Saved data entries:
☆ ☆ ☆ ☆ ☆ ☆ ☆
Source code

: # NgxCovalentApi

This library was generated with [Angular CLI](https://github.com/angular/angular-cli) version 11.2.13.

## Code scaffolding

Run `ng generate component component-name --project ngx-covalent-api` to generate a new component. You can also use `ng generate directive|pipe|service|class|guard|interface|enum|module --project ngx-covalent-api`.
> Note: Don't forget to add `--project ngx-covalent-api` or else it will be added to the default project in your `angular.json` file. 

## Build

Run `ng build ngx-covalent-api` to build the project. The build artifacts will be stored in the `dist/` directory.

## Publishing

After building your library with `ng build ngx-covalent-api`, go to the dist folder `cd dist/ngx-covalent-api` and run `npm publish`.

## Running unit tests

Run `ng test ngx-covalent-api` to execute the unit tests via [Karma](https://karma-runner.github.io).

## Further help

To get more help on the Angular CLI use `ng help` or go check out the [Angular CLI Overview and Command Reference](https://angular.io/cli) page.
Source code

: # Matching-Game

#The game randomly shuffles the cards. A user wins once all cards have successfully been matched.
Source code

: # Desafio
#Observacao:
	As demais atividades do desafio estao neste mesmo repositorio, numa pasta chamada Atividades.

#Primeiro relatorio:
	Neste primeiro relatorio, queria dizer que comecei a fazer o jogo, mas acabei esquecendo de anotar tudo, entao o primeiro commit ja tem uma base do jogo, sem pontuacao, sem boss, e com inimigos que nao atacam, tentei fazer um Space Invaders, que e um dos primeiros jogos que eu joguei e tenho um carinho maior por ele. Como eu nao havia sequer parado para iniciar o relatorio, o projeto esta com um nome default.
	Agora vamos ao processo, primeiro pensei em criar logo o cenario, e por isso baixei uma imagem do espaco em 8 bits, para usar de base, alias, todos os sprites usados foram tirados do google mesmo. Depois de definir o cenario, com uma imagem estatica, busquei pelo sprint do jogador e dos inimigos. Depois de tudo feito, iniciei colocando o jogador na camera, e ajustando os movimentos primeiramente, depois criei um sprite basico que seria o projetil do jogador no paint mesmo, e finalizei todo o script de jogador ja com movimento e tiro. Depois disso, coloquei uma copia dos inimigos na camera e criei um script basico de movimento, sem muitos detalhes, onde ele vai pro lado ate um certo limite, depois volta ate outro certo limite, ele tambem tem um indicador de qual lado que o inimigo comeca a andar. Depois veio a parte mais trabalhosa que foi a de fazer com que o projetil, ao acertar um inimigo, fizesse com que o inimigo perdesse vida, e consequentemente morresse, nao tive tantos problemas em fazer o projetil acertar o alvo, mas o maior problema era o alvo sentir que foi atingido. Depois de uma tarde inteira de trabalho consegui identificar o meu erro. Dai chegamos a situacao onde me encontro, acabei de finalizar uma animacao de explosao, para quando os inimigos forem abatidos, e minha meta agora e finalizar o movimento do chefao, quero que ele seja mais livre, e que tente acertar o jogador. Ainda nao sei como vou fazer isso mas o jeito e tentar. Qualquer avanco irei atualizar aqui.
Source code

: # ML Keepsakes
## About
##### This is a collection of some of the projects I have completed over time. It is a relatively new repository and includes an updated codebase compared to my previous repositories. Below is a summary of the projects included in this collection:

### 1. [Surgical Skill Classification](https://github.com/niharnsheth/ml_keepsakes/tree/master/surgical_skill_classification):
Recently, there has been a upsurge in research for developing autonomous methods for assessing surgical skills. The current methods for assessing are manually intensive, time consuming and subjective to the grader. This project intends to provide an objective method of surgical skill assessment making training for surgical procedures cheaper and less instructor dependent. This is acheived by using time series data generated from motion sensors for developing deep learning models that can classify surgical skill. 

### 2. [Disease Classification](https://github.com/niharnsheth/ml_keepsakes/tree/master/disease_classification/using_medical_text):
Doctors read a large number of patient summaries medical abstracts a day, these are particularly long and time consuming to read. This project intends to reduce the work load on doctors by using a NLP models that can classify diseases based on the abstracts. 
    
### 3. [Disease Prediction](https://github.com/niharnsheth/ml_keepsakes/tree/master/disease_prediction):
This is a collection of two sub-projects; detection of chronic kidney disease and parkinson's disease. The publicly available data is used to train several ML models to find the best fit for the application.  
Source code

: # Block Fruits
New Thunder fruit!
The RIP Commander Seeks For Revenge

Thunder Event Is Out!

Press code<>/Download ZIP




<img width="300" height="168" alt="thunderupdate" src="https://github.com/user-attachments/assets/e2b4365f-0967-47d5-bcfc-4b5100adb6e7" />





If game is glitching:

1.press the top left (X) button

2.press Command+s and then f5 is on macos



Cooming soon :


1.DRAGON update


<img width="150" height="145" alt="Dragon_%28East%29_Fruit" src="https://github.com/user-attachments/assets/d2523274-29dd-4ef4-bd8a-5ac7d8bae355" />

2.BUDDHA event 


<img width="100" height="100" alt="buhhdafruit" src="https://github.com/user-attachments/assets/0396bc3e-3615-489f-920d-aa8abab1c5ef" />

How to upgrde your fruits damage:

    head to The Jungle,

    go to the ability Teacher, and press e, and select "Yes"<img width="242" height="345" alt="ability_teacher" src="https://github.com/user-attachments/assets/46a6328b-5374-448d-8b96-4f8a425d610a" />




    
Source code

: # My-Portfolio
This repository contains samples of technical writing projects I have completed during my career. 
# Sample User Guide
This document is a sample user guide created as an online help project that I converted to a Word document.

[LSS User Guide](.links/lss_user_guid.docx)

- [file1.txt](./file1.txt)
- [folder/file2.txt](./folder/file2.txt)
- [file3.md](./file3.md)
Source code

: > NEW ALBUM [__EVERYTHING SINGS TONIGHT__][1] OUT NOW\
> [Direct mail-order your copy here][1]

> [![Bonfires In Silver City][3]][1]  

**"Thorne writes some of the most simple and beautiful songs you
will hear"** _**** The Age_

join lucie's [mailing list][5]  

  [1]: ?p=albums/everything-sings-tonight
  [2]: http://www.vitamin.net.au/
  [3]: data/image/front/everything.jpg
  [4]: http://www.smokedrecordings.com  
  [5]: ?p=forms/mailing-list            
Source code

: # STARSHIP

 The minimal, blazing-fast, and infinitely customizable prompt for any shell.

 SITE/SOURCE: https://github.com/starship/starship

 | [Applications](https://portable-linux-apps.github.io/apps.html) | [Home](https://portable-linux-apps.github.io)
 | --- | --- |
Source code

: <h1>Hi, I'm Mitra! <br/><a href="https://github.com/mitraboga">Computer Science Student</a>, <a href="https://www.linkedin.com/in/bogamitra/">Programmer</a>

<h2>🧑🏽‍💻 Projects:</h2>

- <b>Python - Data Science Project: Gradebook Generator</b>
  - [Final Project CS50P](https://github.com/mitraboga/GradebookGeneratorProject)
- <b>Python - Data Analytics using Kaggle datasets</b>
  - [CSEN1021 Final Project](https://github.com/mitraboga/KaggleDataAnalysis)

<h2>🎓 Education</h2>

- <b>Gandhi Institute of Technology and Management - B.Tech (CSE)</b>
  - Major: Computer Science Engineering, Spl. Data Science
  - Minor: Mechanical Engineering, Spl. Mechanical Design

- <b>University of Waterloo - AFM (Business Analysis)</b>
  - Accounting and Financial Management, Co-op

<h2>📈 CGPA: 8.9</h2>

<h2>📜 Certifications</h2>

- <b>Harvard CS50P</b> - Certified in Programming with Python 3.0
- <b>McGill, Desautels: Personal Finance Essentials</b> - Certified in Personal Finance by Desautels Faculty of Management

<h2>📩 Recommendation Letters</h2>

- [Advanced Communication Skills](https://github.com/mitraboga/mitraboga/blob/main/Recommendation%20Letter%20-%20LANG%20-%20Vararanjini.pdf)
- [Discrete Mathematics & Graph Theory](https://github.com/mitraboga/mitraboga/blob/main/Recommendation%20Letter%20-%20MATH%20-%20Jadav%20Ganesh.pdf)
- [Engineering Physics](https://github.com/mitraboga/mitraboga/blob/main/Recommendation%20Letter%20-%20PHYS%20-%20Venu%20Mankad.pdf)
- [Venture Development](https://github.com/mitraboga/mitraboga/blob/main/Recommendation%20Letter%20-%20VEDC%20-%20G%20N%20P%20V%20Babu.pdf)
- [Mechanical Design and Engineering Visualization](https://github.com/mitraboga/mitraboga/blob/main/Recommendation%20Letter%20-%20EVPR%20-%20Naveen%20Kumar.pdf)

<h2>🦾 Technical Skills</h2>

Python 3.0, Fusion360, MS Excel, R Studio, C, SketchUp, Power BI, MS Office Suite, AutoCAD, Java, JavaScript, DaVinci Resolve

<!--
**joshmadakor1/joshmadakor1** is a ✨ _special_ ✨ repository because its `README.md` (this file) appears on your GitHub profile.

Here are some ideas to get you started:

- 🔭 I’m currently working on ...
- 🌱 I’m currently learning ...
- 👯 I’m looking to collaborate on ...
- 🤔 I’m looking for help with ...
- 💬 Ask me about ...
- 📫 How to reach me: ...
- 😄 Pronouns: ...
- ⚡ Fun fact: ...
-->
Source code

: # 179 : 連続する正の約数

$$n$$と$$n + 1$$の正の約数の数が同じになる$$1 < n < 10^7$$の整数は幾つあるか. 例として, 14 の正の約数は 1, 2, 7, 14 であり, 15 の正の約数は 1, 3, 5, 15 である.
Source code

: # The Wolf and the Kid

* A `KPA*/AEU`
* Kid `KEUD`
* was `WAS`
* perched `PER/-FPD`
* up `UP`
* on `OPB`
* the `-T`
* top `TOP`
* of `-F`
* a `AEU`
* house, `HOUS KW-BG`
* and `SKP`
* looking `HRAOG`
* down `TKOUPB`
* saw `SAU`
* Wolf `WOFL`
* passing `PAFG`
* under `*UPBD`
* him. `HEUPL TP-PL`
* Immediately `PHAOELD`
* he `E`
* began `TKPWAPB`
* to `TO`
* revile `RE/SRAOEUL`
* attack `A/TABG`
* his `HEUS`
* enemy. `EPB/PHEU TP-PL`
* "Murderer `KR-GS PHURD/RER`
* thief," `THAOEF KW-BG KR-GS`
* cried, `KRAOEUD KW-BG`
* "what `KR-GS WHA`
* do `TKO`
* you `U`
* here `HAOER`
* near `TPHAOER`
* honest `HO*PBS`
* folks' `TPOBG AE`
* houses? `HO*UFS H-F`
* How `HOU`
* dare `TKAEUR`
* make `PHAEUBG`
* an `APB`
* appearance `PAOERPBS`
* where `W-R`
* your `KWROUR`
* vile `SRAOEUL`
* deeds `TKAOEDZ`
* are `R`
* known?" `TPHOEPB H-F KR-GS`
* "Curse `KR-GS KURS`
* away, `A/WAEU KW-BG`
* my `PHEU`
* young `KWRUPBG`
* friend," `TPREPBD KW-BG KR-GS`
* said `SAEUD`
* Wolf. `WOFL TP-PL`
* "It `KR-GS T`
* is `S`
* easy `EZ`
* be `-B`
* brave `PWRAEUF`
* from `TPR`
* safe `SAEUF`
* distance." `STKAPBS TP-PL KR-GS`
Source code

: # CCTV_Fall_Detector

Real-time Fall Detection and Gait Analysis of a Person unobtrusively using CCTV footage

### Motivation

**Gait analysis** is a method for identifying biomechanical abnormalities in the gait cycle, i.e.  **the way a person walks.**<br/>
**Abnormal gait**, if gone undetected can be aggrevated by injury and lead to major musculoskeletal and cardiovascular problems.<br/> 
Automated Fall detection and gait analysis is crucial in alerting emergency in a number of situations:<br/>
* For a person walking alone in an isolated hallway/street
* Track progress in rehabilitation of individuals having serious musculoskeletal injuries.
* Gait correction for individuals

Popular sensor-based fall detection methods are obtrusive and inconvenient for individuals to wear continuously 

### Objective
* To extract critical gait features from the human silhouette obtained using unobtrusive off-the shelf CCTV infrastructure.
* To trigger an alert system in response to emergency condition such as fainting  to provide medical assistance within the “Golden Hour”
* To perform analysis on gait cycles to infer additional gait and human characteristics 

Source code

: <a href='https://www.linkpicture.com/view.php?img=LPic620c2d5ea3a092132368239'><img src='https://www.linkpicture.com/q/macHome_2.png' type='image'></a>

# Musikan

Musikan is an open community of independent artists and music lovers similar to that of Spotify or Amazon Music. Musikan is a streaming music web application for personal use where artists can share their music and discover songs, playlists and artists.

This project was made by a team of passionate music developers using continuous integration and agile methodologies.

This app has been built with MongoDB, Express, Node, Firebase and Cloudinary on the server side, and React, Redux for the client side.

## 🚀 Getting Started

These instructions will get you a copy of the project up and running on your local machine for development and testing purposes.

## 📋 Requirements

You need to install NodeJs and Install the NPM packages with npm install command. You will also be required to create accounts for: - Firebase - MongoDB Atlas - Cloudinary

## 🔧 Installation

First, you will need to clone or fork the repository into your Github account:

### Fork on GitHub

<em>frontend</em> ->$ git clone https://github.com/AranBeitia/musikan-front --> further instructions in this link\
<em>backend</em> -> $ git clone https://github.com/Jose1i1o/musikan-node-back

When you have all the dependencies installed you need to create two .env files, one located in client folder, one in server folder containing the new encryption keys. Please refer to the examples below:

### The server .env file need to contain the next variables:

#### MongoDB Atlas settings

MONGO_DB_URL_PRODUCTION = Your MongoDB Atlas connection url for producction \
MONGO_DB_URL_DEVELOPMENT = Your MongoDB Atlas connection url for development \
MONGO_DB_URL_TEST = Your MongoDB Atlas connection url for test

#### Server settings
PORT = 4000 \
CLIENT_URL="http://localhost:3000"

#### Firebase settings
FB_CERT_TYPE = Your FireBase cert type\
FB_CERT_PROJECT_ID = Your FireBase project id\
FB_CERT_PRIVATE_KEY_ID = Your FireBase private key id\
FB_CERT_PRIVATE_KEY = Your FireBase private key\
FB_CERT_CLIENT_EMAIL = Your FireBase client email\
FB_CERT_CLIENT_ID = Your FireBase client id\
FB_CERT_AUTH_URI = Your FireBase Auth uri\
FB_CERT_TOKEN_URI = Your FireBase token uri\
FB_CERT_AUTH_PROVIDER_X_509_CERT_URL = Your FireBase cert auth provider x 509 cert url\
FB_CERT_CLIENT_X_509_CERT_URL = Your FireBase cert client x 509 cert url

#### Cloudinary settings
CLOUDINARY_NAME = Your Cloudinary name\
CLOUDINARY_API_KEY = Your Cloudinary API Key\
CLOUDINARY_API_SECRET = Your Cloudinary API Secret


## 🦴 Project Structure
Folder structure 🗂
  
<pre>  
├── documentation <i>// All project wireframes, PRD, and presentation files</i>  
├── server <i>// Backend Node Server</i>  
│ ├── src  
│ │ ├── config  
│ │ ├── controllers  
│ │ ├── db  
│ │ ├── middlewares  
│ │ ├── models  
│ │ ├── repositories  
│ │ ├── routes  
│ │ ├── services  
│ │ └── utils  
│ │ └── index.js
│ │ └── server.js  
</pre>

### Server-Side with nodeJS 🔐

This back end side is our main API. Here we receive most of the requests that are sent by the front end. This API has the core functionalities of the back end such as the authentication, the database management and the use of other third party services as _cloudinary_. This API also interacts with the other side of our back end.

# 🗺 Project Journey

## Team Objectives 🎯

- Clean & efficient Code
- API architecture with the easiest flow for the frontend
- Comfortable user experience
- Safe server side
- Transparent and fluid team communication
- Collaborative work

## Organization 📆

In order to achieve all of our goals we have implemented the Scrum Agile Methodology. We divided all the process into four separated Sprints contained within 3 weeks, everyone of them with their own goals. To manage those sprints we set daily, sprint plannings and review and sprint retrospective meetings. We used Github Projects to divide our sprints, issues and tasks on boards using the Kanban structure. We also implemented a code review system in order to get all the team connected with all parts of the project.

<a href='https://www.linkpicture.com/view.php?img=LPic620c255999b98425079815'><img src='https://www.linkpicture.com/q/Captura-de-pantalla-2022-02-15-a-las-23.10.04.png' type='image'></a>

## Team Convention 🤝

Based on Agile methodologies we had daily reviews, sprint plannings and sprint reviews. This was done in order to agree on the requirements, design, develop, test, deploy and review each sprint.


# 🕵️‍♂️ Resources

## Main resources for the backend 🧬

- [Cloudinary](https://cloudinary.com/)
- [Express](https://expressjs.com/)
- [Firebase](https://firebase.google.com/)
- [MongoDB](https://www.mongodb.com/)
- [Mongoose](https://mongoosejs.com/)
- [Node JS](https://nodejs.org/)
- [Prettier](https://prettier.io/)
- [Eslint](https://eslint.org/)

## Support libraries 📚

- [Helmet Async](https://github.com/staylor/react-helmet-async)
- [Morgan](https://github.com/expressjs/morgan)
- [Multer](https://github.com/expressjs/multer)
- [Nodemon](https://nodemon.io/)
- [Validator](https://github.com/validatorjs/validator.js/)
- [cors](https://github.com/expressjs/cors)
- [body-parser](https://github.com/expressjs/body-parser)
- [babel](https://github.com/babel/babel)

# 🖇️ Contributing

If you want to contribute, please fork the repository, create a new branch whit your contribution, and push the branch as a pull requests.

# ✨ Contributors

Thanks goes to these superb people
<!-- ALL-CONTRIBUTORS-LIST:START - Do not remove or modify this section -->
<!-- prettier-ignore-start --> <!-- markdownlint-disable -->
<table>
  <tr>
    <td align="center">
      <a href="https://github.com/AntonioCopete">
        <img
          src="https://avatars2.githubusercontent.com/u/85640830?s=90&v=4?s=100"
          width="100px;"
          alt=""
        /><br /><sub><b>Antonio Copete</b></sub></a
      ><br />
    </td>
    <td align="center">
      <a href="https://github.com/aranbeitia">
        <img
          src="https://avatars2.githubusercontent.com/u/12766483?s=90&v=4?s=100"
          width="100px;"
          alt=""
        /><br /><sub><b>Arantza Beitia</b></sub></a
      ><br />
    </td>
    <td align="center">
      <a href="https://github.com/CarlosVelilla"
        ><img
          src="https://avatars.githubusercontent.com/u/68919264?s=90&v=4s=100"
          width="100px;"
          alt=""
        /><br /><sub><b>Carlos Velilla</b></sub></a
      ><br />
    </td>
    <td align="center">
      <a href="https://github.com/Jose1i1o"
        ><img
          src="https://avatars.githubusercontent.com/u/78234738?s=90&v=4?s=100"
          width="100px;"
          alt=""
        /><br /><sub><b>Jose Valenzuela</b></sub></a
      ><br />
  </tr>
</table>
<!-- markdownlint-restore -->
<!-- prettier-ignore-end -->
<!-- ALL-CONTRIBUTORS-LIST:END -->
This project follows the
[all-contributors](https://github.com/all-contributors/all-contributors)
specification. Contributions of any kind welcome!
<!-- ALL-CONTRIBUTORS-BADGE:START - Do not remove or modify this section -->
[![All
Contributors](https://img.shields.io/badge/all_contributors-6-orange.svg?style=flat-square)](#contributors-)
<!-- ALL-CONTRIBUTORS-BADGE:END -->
☆ ☆ ☆ ☆ ☆ ☆ ☆
(What to produce):
Set down precisely the lines above between the line holding "- <b>Gandhi Institute" and the line holding "<h2>🦾 Technical Skills</h2>", inclusive, and nothing beyond them.

(Answer box):
- <b>Gandhi Institute of Technology and Management - B.Tech (CSE)</b>
  - Major: Computer Science Engineering, Spl. Data Science
  - Minor: Mechanical Engineering, Spl. Mechanical Design

- <b>University of Waterloo - AFM (Business Analysis)</b>
  - Accounting and Financial Management, Co-op

<h2>📈 CGPA: 8.9</h2>

<h2>📜 Certifications</h2>

- <b>Harvard CS50P</b> - Certified in Programming with Python 3.0
- <b>McGill, Desautels: Personal Finance Essentials</b> - Certified in Personal Finance by Desautels Faculty of Management

<h2>📩 Recommendation Letters</h2>

- [Advanced Communication Skills](https://github.com/mitraboga/mitraboga/blob/main/Recommendation%20Letter%20-%20LANG%20-%20Vararanjini.pdf)
- [Discrete Mathematics & Graph Theory](https://github.com/mitraboga/mitraboga/blob/main/Recommendation%20Letter%20-%20MATH%20-%20Jadav%20Ganesh.pdf)
- [Engineering Physics](https://github.com/mitraboga/mitraboga/blob/main/Recommendation%20Letter%20-%20PHYS%20-%20Venu%20Mankad.pdf)
- [Venture Development](https://github.com/mitraboga/mitraboga/blob/main/Recommendation%20Letter%20-%20VEDC%20-%20G%20N%20P%20V%20Babu.pdf)
- [Mechanical Design and Engineering Visualization](https://github.com/mitraboga/mitraboga/blob/main/Recommendation%20Letter%20-%20EVPR%20-%20Naveen%20Kumar.pdf)

<h2>🦾 Technical Skills</h2>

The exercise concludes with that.